Companies Should Pay Attention To When It Comes To Radio Technology

Security, Costs, Or Range: Radio technology is used if sensors are networked wirelessly for the Industry Internet of Things (IIoT). But not only the type of radio connection plays a role. We show you what to look out for.

The Internet of Things ( IoT ) and, in particular, the Industry Internet of Things ( IIoT ) lives not only from the fieldbuses to connect sensors and actuators. It is mainly sensors connected to the Internet of Things.

The traditional way to connect the sensors is via cables, the so-called fieldbuses. This makes sense and is preferable in industrial plants or environments prone to interference. Wireless technology is ideal wherever the sensors are difficult to reach or if the systems need to be connected over long distances.

It’s All A Question Of Radio Technology

Which wireless connection technology is used depends on various criteria. Entrepreneurs should ask this question when they use the right IoT connection. All systems have their respective advantages and disadvantages.

Whether low power wide area networks (LPWAN), classic mobile communications, or your building networks: the range of radio technologies on the market is diverse. It is always important to check the application for which the respective radio technology is to be used. Together with ECS, we have listed eight essential points that can help with the choice of wireless technology.

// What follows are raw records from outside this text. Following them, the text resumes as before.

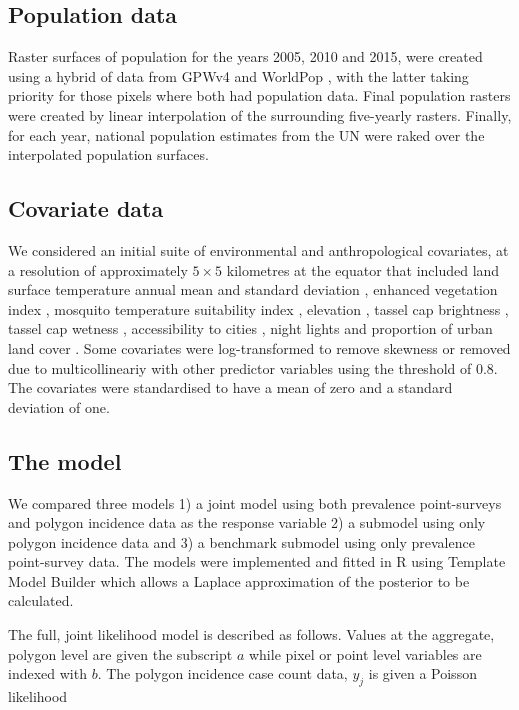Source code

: \documentclass[10pt,letterpaper]{article}
\begin{document}
\subsection*{Population data}

Raster surfaces of population for the years 2005, 2010 and 2015, were created using a hybrid of data from GPWv4 \cite{gpw4} and WorldPop \cite{tatem2017worldpop}, with the latter taking priority for those pixels where both had population data. 
Final population rasters were created by linear interpolation of the surrounding five-yearly rasters.
Finally, for each year, national population estimates from the UN were raked over the interpolated population surfaces. 

\subsection*{Covariate data}

We considered an initial suite of environmental and anthropological covariates, at a resolution of approximately $5 \times 5$ kilometres at the equator that included land surface temperature annual mean and standard deviation \cite{LST}, enhanced vegetation index \cite{TCB}, mosquito temperature suitability index \cite{weiss2014air}, elevation \cite{SRTMElev}, tassel cap brightness \cite{TCB}, tassel cap wetness \cite{TCB}, accessibility to cities \cite{weiss2018global}, night lights \cite{} and proportion of urban land cover \cite{}. %
Some covariates were log-transformed to remove skewness or removed due to multicollineariy with other predictor variables using the threshold of 0.8. %
The covariates were standardised to have a mean of zero and a standard deviation of one.

\subsection*{The model}

We compared three models 1) a joint model using both  prevalence point-surveys and polygon incidence data as the response variable 2) a submodel using only polygon incidence data and 3) a benchmark submodel using only prevalence point-survey data. 
The models were implemented and fitted in R \cite{R} using Template Model Builder \cite{TMB} which allows a Laplace approximation of the posterior to be calculated.

The full, joint likelihood model is described as follows. 
Values at the aggregate, polygon level are given the subscript $a$ while pixel or point level variables are indexed with $b$.
The polygon incidence case count data, $y_j$ is given a Poisson likelihood
\end{document}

• Data: Based on the chosen use case, companies should ask how much data should be transferred, how quickly, and how often. Because the daily sign of life from a fire detector places completely different demands on a connection than the continuous monitoring of production systems or medical devices concerning a wide variety of parameters, such as temperature, noise, or vibrations, to be able to react as quickly as possible to problems, low latency times play a decisive role. Equally important can be the need for a bidirectional connection to transfer log files or software updates and individual device data.
• Range: The available radio protocols vary significantly regarding the maximum distance between transmitter and receiver. The required field depends crucially on the intended use. If there are many sensors within a manageable length, for example, in a factory or warehouse, mesh networks are an option. If a city or an industrial park is to be covered, long-range LPWAN networks are more suitable.
• Place Of Use: The location or position of use of the IoT devices is closely related to the range aspect. A transmission standard with high building penetration is required if the appliances are in underground garages or basements, such as narrowband IoT (NB-IoT). If, on the other hand, the sensors are mobile, such as when monitoring a vehicle fleet, this requires reliable wireless technology with high network coverage. This is where the classic mobile phone comes in handy.
• Energy Consumption: IoT devices and sensors often have to do without a fixed power supply. Many are battery-operated, mobile, or used in places difficult to access. For them to work for several years without changing the battery, it is, therefore, all the more critical that the selected radio protocol works as energy-efficiently as possible. This is precisely what LPWAN technology specially optimised for IoT scenarios, such as NB-IoT, LoRaWAN, Sigfox, or Misty, can do. In addition to their low energy consumption, they also shine with their long ranges. Reductions were made on the bandwidths. However, this is not important in scenarios with small amounts of data, such as data from a temperature, pressure, or frequency sensor, intelligent electricity meters, or networked garbage cans that only report when they need to be emptied.
• Availability: The best radio technology is of no use if it is not stable and scalable. It is, therefore, necessary to clarify how the network coverage looks in the planned area of ​​application and how market-ready the individual radio technologies are. 5G or NB-IoT, for example, are still under construction. LoRaWAN is also not available everywhere and is therefore ruled out in scenarios such as theft protection of construction machinery. Some frequency bands are only available in some world areas, while others can be used license-free across several continents. In the case of international use cases, such as container tracking, it must also be taken into account that specific radio standards are not permitted in some countries, so alternatives must be provided immediately.
• Future Security: The connection technology should be selected with foresight: How likely is the provider still existing in five, ten, or twenty years? What if the network operator shuts down older networks in favor of the next generation of mobile communications, as is currently the case with 3G? Can the preferred wireless technology grow with new devices, additional use cases, and new business models? Open standards, a large ecosystem, and a high degree of dissemination of the technology speak for future security. Because that usually leads to the long-term availability of hardware, software, and experts who can still provide support years later.
• Security: Wireless data transmission involves higher security risks than wired communication of classic fieldbuses. Therefore, companies should pay special attention to security mechanisms. Important aspects are the encryption method used, the options for authentication, and the integrity mechanisms offered to protect against data manipulation.
• Costs: Finally, it is essential to look closely at the total costs of the different radio technologies. In addition to the acquisition and installation costs for hardware modules, this also includes the ongoing operating expenses, including maintenance. A significant item here can be the network usage fees. Depending on the radio technology used, these can vary in height.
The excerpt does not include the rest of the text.